Experts have pinpointed large numbers of life forms, deliberately or accidentally introduced into Africa, which are poisoning cattle, damaging water supplies, carrying infections and affecting tourism. The highest numbers of alien species are estimated to be found in South Africa followed by Mauritius, Swaziland, Algeria, Madagascar and Kenya.
Their impacts may equate to hundreds of millions of dollars in damage annually and may also be contributing to the undermining of economic progress and the delivery of the MDGs. Black wattle, a tree introduced into South Africa about 150 years ago to provide bark products, is undermining river banks and harming wildlife in the Cape Floral Kingdom, one of the world’s great biodiversity hot spots. Since 1995, the South African government has removed and destroyed some five billion black wattle trees. The annual bill for manual and chemical control of all alien species in the Cape Floral Kingdom is around $40 million.
Meanwhile stockpiles of obsolete and hazardous chemicals, a switch of chemical production from developed to developing countries and gaps in the safe handling of toxic substances are becoming another new area of concern. The issue is underscored in a study of wetlands in Senegal where agricultural and industrial chemical pollution has more than halved fish catches in some places. The AEO-2 call for a raft of measures to be put in place to ensure Africa maximizes the benefits of any chemical industrialization.
These include improved risk assessments, monitoring, effective waste management, labeling of products to enable sound consumer choice and emergency response systems. The recommendations echo those proposed at the World Summit on Sustainable Development in 2002 and that were agreed by environment ministers under the Strategic Approach to International Chemicals Management at UNEP’s Special Session of its Governing Council/Global Ministerial Environment Forum in Dubai earlier in the year. The third emerging issue focuses on how the region is responding to the promises and potential pitfalls of gene modified plants.

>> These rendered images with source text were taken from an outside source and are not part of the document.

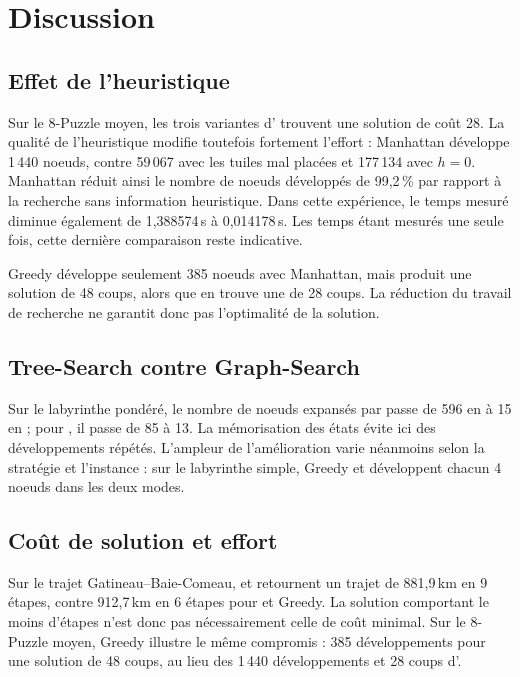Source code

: \section{Discussion}

\subsection{Effet de l'heuristique}

Sur le 8-Puzzle moyen, les trois variantes d'\AStar{} trouvent une solution de
coût 28. La qualité de l'heuristique modifie toutefois fortement l'effort :
Manhattan développe 1\,440 noeuds, contre 59\,067 avec les tuiles mal placées
et 177\,134 avec $h=0$. Manhattan réduit ainsi le nombre de noeuds développés
de 99,2\,\% par rapport à la recherche sans information heuristique. Dans
cette expérience, le temps mesuré diminue également de 1,388574\,s à
0,014178\,s. Les temps étant mesurés une seule fois, cette dernière
comparaison reste indicative.

Greedy développe seulement 385 noeuds avec Manhattan, mais produit une
solution de 48 coups, alors que \AStar{} en trouve une de 28 coups. La
réduction du travail de recherche ne garantit donc pas l'optimalité de la
solution.

\subsection{Tree-Search contre Graph-Search}

Sur le labyrinthe pondéré, le nombre de noeuds expansés par \UCS{} passe de
596 en \TreeSearch{} à 15 en \GraphSearch{}; pour \BFS{}, il passe de 85 à
13. La mémorisation des états évite ici des développements répétés. L'ampleur
de l'amélioration varie néanmoins selon la stratégie et l'instance : sur le
labyrinthe simple, Greedy et \AStar{} développent chacun 4 noeuds dans les
deux modes.

\subsection{Coût de solution et effort}

Sur le trajet Gatineau--Baie-Comeau, \UCS{} et \AStar{} retournent un trajet
de 881,9\,km en 9 étapes, contre 912,7\,km en 6 étapes pour \BFS{} et Greedy.
La solution comportant le moins d'étapes n'est donc pas nécessairement celle
de coût minimal. Sur le 8-Puzzle moyen, Greedy illustre le même compromis :
385 développements pour une solution de 48 coups, au lieu des 1\,440
développements et 28 coups d'\AStar{}.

The report notes that nearly 20 African countries are now growing or field testing GMOs from Morocco and Egypt to Kenya, Zimbabwe and South Africa across to Benin, Cameroon and Mali in West Africa. The report accepts that such high tech crops could help in the war against famine and hunger and thus play a part in meeting internationally agreed development goals. But there are worries that such crops may be seen as ‘silver bullets’ deflecting attention from more fundamental issues of hunger like poor food distribution systems, the inability of the poor to get access to crop lands and environmental mismanagement.
There is also concern that too few African countries have the scientific, legal, risk assessment and administrative structures in place to deal with this new generation of crops. A multi million dollar capacity building project, being undertaken by UNEP and funded by the Global Environment Facility, aims to bridge theses gaps so that 100 developing countries, including over 30 African ones, have the necessary skills and laws needed to accept or reject GMOs.